* **Task instructions**: Collect the lines of the entries where "openstream" shows up.
(Beginning of Data for this exercise)
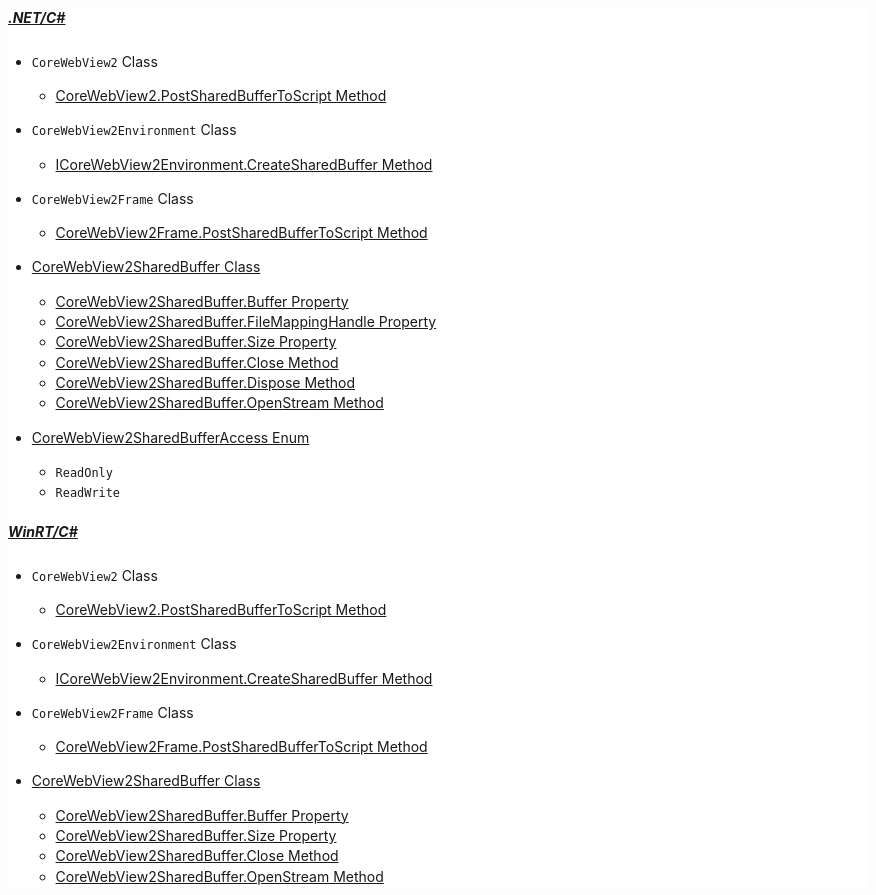 
##### [.NET/C#](#tab/dotnetcsharp)

* `CoreWebView2` Class
   * [CoreWebView2.PostSharedBufferToScript Method](/dotnet/api/microsoft.web.webview2.core.corewebview2.postsharedbuffertoscript)

* `CoreWebView2Environment` Class
   * [ICoreWebView2Environment.CreateSharedBuffer Method](/dotnet/api/microsoft.web.webview2.core.corewebview2environment.createsharedbuffer)

* `CoreWebView2Frame` Class
   * [CoreWebView2Frame.PostSharedBufferToScript Method](/dotnet/api/microsoft.web.webview2.core.corewebview2frame.postsharedbuffertoscript)

* [CoreWebView2SharedBuffer Class](/dotnet/api/microsoft.web.webview2.core.corewebview2sharedbuffer)
   * [CoreWebView2SharedBuffer.Buffer Property](/dotnet/api/microsoft.web.webview2.core.corewebview2sharedbuffer.buffer)
   * [CoreWebView2SharedBuffer.FileMappingHandle Property](/dotnet/api/microsoft.web.webview2.core.corewebview2sharedbuffer.filemappinghandle)
   * [CoreWebView2SharedBuffer.Size Property](/dotnet/api/microsoft.web.webview2.core.corewebview2sharedbuffer.size)
   * [CoreWebView2SharedBuffer.Close Method](/dotnet/api/microsoft.web.webview2.core.corewebview2sharedbuffer.close)
   * [CoreWebView2SharedBuffer.Dispose Method](/dotnet/api/microsoft.web.webview2.core.corewebview2sharedbuffer.dispose)
   * [CoreWebView2SharedBuffer.OpenStream Method](/dotnet/api/microsoft.web.webview2.core.corewebview2sharedbuffer.openstream)

* [CoreWebView2SharedBufferAccess Enum](/dotnet/api/microsoft.web.webview2.core.corewebview2sharedbufferaccess)
   * `ReadOnly`
   * `ReadWrite`

##### [WinRT/C#](#tab/winrtcsharp)

* `CoreWebView2` Class
   * [CoreWebView2.PostSharedBufferToScript Method](/microsoft-edge/webview2/reference/winrt/microsoft_web_webview2_core/corewebview2#postsharedbuffertoscript)

* `CoreWebView2Environment` Class
   * [ICoreWebView2Environment.CreateSharedBuffer Method](/microsoft-edge/webview2/reference/winrt/microsoft_web_webview2_core/corewebview2environment#createsharedbuffer)

* `CoreWebView2Frame` Class
   * [CoreWebView2Frame.PostSharedBufferToScript Method](/microsoft-edge/webview2/reference/winrt/microsoft_web_webview2_core/corewebview2frame#postsharedbuffertoscript)

* [CoreWebView2SharedBuffer Class](/microsoft-edge/webview2/reference/winrt/microsoft_web_webview2_core/corewebview2sharedbuffer)
   * [CoreWebView2SharedBuffer.Buffer Property](/microsoft-edge/webview2/reference/winrt/microsoft_web_webview2_core/corewebview2sharedbuffer#buffer)
   * [CoreWebView2SharedBuffer.Size Property](/microsoft-edge/webview2/reference/winrt/microsoft_web_webview2_core/corewebview2sharedbuffer#size)
   * [CoreWebView2SharedBuffer.Close Method](/microsoft-edge/webview2/reference/winrt/microsoft_web_webview2_core/corewebview2sharedbuffer#close)
   * [CoreWebView2SharedBuffer.OpenStream Method](/microsoft-edge/webview2/reference/winrt/microsoft_web_webview2_core/corewebview2sharedbuffer#openstream)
(End of Data for this exercise)
* **Answer box**:
   * [CoreWebView2SharedBuffer.OpenStream Method](/dotnet/api/microsoft.web.webview2.core.corewebview2sharedbuffer.openstream)
   * [CoreWebView2SharedBuffer.OpenStream Method](/microsoft-edge/webview2/reference/winrt/microsoft_web_webview2_core/corewebview2sharedbuffer#openstream)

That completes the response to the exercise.